UNITI NEL RIFORMISMO – E poi aggiunge il segretario dei democratici: «Ci vuole una ristrutturazione dell’offerta politica». In quest’ottica il segretario del Pd non vuole che il suo partito rimanga ad «aspettare immobile altre convergenze» e rilancia la costruzione di un dialogo politico per far nascere un centrosinistra che, affermandosi come forza di governo, possa guidare il Paese attraverso una legislatura protagonista di una stagione di riforme. Riforme così importanti non possono non tenere conto della necessità di agganciarsi alle istanze politiche del socialismo europeo di cui il Psi è portatore e simbolo.
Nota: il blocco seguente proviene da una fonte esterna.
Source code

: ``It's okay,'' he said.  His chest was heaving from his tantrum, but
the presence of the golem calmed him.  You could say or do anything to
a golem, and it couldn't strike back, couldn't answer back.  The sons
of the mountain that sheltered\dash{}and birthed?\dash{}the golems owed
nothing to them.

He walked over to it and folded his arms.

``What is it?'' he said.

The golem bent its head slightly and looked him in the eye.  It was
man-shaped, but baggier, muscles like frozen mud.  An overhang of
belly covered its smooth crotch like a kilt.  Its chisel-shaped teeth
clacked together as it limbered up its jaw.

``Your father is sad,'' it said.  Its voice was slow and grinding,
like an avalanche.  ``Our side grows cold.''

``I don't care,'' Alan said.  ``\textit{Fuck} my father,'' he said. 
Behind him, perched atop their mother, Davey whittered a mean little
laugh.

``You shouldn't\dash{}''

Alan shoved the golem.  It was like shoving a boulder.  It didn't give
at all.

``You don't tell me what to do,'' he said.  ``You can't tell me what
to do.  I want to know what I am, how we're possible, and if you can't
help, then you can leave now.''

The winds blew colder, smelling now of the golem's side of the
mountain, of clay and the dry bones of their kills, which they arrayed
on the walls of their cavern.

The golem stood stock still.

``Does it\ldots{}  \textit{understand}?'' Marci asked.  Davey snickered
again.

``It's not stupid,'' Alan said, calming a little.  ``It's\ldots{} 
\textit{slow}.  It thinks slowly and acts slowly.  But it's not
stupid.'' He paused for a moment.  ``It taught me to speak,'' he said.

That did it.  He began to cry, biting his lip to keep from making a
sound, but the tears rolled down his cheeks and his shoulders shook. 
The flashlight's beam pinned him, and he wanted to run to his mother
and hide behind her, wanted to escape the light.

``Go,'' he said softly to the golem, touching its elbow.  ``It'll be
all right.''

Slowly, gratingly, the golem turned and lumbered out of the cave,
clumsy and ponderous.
IL FUTURO? LA CASA DEI RIFORMISTI – Una proposta, quella lanciata dal Psi, rivolta alle forze socialiste, dal Pd a Sel, alle organizzazioni sociali, ai sindacati e alle personalità del mondo laico e riformista: si chiama “Casa dei riformisti e dei democratici”. Un progetto politico che permetta alla sinistra italiana di affermarsi con le caratteristiche di un soggetto nuovo e in linea con i grandi temi della modernità e della laicità. Una “Casa dei riformisti” che diventi lo spazio dove poter lavorare insieme alle forze politiche socialiste d’Europa per rilanciare una stagione di cambiamento e di protagonismo per le forze sociali che vogliono esprimersi sul panorama politico.
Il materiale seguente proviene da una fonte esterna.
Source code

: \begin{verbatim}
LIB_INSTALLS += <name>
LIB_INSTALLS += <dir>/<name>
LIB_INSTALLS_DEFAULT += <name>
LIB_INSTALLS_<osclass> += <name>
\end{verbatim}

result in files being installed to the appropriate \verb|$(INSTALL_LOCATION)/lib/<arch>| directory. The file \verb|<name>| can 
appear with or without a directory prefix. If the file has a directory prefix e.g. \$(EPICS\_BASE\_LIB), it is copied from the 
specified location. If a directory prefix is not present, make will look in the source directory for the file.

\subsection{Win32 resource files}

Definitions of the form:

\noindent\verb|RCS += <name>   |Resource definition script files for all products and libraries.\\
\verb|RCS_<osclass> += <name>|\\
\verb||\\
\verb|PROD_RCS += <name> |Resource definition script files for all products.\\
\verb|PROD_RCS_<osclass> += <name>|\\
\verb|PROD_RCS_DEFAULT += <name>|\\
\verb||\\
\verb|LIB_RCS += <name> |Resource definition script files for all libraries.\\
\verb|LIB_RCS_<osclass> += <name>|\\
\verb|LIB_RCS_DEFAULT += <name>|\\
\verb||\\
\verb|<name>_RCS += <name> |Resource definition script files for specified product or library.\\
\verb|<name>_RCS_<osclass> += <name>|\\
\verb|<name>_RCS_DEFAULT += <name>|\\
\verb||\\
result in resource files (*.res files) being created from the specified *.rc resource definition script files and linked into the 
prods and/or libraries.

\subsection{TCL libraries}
L’ASSO NELLA MANICA DI BERLUSCONI – Dopo l’uscita di Silvio Berlusconi sul semipresidenzialismo, Pier Luigi Bersani si prepara a raccogliere le forze. Conosce il suo nemico il segretario del Pd e non lo sottovaluta. Per quanto il PdL sia uscito distrutto dalle amministrative, la capacità del Cavaliere di inventare mosse a sorpresa è stata una delle carte che gli ha permesso di rimanere in sella anche quando molti lo davano per spacciato. Puzza di trappola la proposta del duetto Silvio-Angelino: una trappola per riprendere piede presentandosi, ancora una volta, con il mantello dell’uomo della Provvidenza, in grado di sfoderare la ricetta vincente. Ma anche, soprattutto, una trappola per ribaltare il tavolo, imponendo un’agenda che dirotti il Paese dalle riforme necessarie e praticabili, legge elettorale in primis, impantanandolo in un vicolo senza uscita. Sarà arduo anche per lui, questa volta, far saltare il banco.
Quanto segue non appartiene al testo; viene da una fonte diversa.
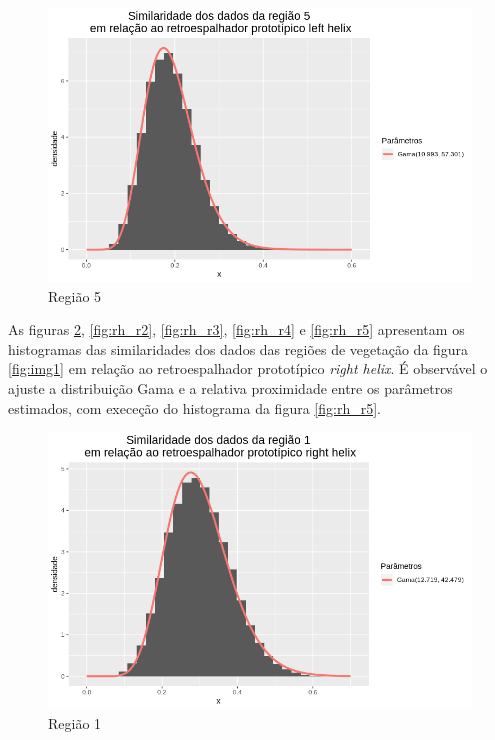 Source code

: \documentclass[12pt]{article}
\begin{document}
\begin{figure}[!h]
    \centering
    \vspace{0.1\linewidth}
    \includegraphics[width = \linewidth]{../../Images/Report_18_12_20/lh_region5.png}
    \caption{Região 5}
    \label{fig:lh_r5}
\end{figure}

As figuras \ref{fig:rh_r1}, \ref{fig:rh_r2}, \ref{fig:rh_r3}, \ref{fig:rh_r4} e \ref{fig:rh_r5} apresentam os histogramas das similaridades dos dados das regiões de vegetação da figura \ref{fig:img1} em relação ao retroespalhador prototípico \textit{right helix}. É observável o ajuste a distribuição Gama e a relativa proximidade entre os parâmetros estimados, com execeção do histograma da figura \ref{fig:rh_r5}.

\begin{figure}[!h]
    \centering
    \includegraphics[width = \linewidth]{../../Images/Report_18_12_20/rh_region1.png}
    \caption{Região 1}
    \label{fig:rh_r1}
\end{figure}
\end{document}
ADESSO TOCCA A NOI – Certo a dare ulteriore slancio a quella sua stessa capacità di “reinventarsi” è stata anche la mano “allungatagli” dalle forze di centrosinistra che, in più occasioni, non sono riuscite ad opporre al Cavaliere una proposta riformista unitaria e forte. Per questo Bersani sa di giocarsi una partita importante in un momento così difficile per il Paese che si confronta con la crisi, la diffidenza dei cittadini verso le Istituzioni e con la necessità di nuovo protagonismo politico. È ora il momento di lanciare questa proposta, tanto ambiziosa quanto necessaria, per far uscire il Paese dallo stallo con una linea chiara: l’Europa ha già scelto la sua strada, una strada che riparte dal socialismo come base imprescindibile per la rifondazione dei valori politici e sociali del Vecchio Continente. Adesso tocca a noi.